On the RabbitMQ container, with management plugin enabled:
# Create a vhost for the POC
docker exec <your-rabbit-container> rabbitmqctl add_vhost auth-poc
# Create a user the new ServiceControl will use
docker exec <your-rabbit-container> rabbitmqctl add_user auth-poc 'a-real-password-please'
# Grant it full access inside the vhost only
docker exec <your-rabbit-container> rabbitmqctl set_permissions -p auth-poc auth-poc '.*' '.*' '.*'
# Allow it to call RabbitMQ's management API. ServiceControl 6.14+
# verifies broker capabilities through that API on startup; without
# the tag, the call returns 401 and SC exits.

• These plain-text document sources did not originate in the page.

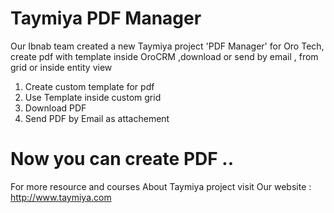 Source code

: # Taymiya PDF Manager
Our Ibnab team created a new Taymiya project 'PDF Manager' for Oro Tech, create pdf with template inside OroCRM ,download or send by email , from grid or inside entity view 

1. Create custom template for pdf
2. Use Template inside custom grid
3. Download PDF
4. Send PDF by Email as attachement

# Now you can create PDF ..

For more resource and courses About Taymiya project visit Our website :
http://www.taymiya.com
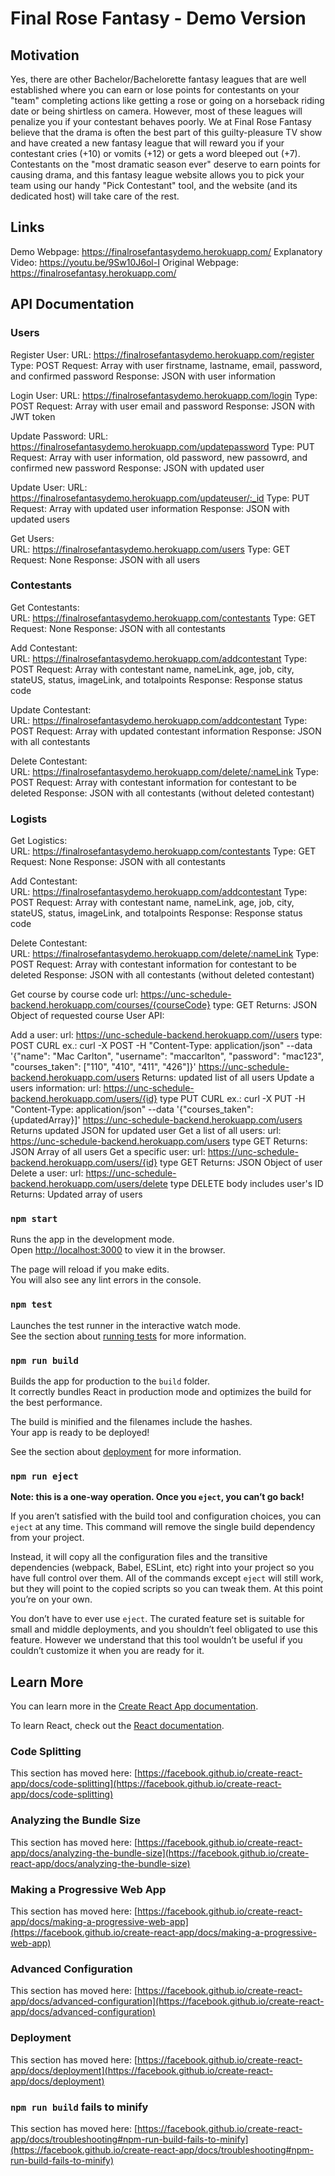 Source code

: # Final Rose Fantasy - Demo Version

## Motivation
Yes, there are other Bachelor/Bachelorette fantasy leagues that are well established where you can earn or lose points for contestants on your "team" completing actions like getting a rose or going on a horseback riding date or being shirtless on camera. However, most of these leagues will penalize you if your contestant behaves poorly. We at Final Rose Fantasy believe that the drama is often the best part of this guilty-pleasure TV show and have created a new fantasy league that will reward you if your contestant cries (+10) or vomits (+12) or gets a word bleeped out (+7). Contestants on the "most dramatic season ever" deserve to earn points for causing drama, and this fantasy league website allows you to pick your team using our handy "Pick Contestant" tool, and the website (and its dedicated host) will take care of the rest.

## Links
  Demo Webpage: https://finalrosefantasydemo.herokuapp.com/
  Explanatory Video: https://youtu.be/9Sw10J6ol-I
  Original Webpage: https://finalrosefantasy.herokuapp.com/

## API Documentation

### Users

Register User:
  URL: https://finalrosefantasydemo.herokuapp.com/register
  Type: POST
  Request: Array with user firstname, lastname, email, password, and confirmed password
  Response: JSON with user information
  
Login User:
  URL: https://finalrosefantasydemo.herokuapp.com/login
  Type: POST
  Request: Array with user email and password
  Response: JSON with JWT token

Update Password:
  URL: https://finalrosefantasydemo.herokuapp.com/updatepassword
  Type: PUT
  Request: Array with user information, old password, new passowrd, and confirmed new password
  Response: JSON with updated user
  
Update User:
  URL: https://finalrosefantasydemo.herokuapp.com/updateuser/:_id
  Type: PUT
  Request: Array with updated user information
  Response: JSON with updated users
  
Get Users:  
  URL: https://finalrosefantasydemo.herokuapp.com/users
  Type: GET
  Request: None
  Response: JSON with all users
  
### Contestants
  
Get Contestants:  
  URL: https://finalrosefantasydemo.herokuapp.com/contestants
  Type: GET
  Request: None
  Response: JSON with all contestants

Add Contestant:  
  URL: https://finalrosefantasydemo.herokuapp.com/addcontestant
  Type: POST
  Request: Array with contestant name, nameLink, age, job, city, stateUS, status, imageLink, and totalpoints
  Response: Response status code

Update Contestant:  
  URL: https://finalrosefantasydemo.herokuapp.com/addcontestant
  Type: POST
  Request: Array with updated contestant information
  Response: JSON with all contestants
  
Delete Contestant:  
  URL: https://finalrosefantasydemo.herokuapp.com/delete/:nameLink
  Type: POST
  Request: Array with contestant information for contestant to be deleted
  Response: JSON with all contestants (without deleted contestant)
  
### Logists
  
Get Logistics:  
  URL: https://finalrosefantasydemo.herokuapp.com/contestants
  Type: GET
  Request: None
  Response: JSON with all contestants

Add Contestant:  
  URL: https://finalrosefantasydemo.herokuapp.com/addcontestant
  Type: POST
  Request: Array with contestant name, nameLink, age, job, city, stateUS, status, imageLink, and totalpoints
  Response: Response status code

Delete Contestant:  
  URL: https://finalrosefantasydemo.herokuapp.com/delete/:nameLink
  Type: POST
  Request: Array with contestant information for contestant to be deleted
  Response: JSON with all contestants (without deleted contestant)
  
  
Get course by course code
  url: https://unc-schedule-backend.herokuapp.com/courses/{courseCode}
type: GET
Returns: JSON Object of requested course
User API:

Add a user:
url: https://unc-schedule-backend.herokuapp.com//users
type: POST
CURL ex.: curl -X POST -H "Content-Type: application/json" --data
'{"name": "Mac Carlton", "username": "maccarlton", "password": "mac123", "courses_taken": ["110", "410", "411", "426"]}' https://unc-schedule-backend.herokuapp.com/users
Returns: updated list of all users
Update a users information:
url: https://unc-schedule-backend.herokuapp.com/users/{id}
type PUT
CURL ex.: curl -X PUT -H "Content-Type: application/json" --data
'{"courses_taken": {updatedArray}]' https://unc-schedule-backend.herokuapp.com/users
Returns updated JSON for updated user
Get a list of all users:
url: https://unc-schedule-backend.herokuapp.com/users
type GET
Returns: JSON Array of all users
Get a specific user:
url: https://unc-schedule-backend.herokuapp.com/users/{id}
type GET
Returns: JSON Object of user
Delete a user:
url: https://unc-schedule-backend.herokuapp.com/users/delete
type DELETE
body includes user's ID
Returns: Updated array of users



### `npm start`

Runs the app in the development mode.\
Open [http://localhost:3000](http://localhost:3000) to view it in the browser.

The page will reload if you make edits.\
You will also see any lint errors in the console.

### `npm test`

Launches the test runner in the interactive watch mode.\
See the section about [running tests](https://facebook.github.io/create-react-app/docs/running-tests) for more information.

### `npm run build`

Builds the app for production to the `build` folder.\
It correctly bundles React in production mode and optimizes the build for the best performance.

The build is minified and the filenames include the hashes.\
Your app is ready to be deployed!

See the section about [deployment](https://facebook.github.io/create-react-app/docs/deployment) for more information.

### `npm run eject`

**Note: this is a one-way operation. Once you `eject`, you can’t go back!**

If you aren’t satisfied with the build tool and configuration choices, you can `eject` at any time. This command will remove the single build dependency from your project.

Instead, it will copy all the configuration files and the transitive dependencies (webpack, Babel, ESLint, etc) right into your project so you have full control over them. All of the commands except `eject` will still work, but they will point to the copied scripts so you can tweak them. At this point you’re on your own.

You don’t have to ever use `eject`. The curated feature set is suitable for small and middle deployments, and you shouldn’t feel obligated to use this feature. However we understand that this tool wouldn’t be useful if you couldn’t customize it when you are ready for it.

## Learn More

You can learn more in the [Create React App documentation](https://facebook.github.io/create-react-app/docs/getting-started).

To learn React, check out the [React documentation](https://reactjs.org/).

### Code Splitting

This section has moved here: [https://facebook.github.io/create-react-app/docs/code-splitting](https://facebook.github.io/create-react-app/docs/code-splitting)

### Analyzing the Bundle Size

This section has moved here: [https://facebook.github.io/create-react-app/docs/analyzing-the-bundle-size](https://facebook.github.io/create-react-app/docs/analyzing-the-bundle-size)

### Making a Progressive Web App

This section has moved here: [https://facebook.github.io/create-react-app/docs/making-a-progressive-web-app](https://facebook.github.io/create-react-app/docs/making-a-progressive-web-app)

### Advanced Configuration

This section has moved here: [https://facebook.github.io/create-react-app/docs/advanced-configuration](https://facebook.github.io/create-react-app/docs/advanced-configuration)

### Deployment

This section has moved here: [https://facebook.github.io/create-react-app/docs/deployment](https://facebook.github.io/create-react-app/docs/deployment)

### `npm run build` fails to minify

This section has moved here: [https://facebook.github.io/create-react-app/docs/troubleshooting#npm-run-build-fails-to-minify](https://facebook.github.io/create-react-app/docs/troubleshooting#npm-run-build-fails-to-minify)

docker exec <your-rabbit-container> rabbitmqctl set_user_tags auth-poc administratorThe user auth-poc can read and write everything inside auth-poc, and nothing outside it. The administrator tag is the extra bit that grants management-API access — RabbitMQ keeps that permission separate from AMQP permissions, so a user with full vhost rights but no tag will still be rejected by the management endpoints. monitoring works too if you want a read-only tag for production; for the POC administrator keeps the troubleshooting story simple. When .env.example later asks for a RabbitMQ connection string, this is what feeds into it.
The connection string itself uses host.docker.internal rather than the RabbitMQ container’s name. The ServiceControl and audit services in docker-compose.yml carry an extra_hosts: ["host.docker.internal:host-gateway"] entry, which maps the magic hostname to the Docker host gateway from inside the container on Linux, matching Docker Desktop’s default on macOS and Windows. The trade-off: traffic crosses the host’s loopback rather than staying on a private bridge, which is fine on a single-host POC and worth revisiting in production.
That’s all the preparation. In Part 2 we bring up Keycloak on its own, set up the realm, and walk through the client scope and audience mapper that make every subsequent step actually work.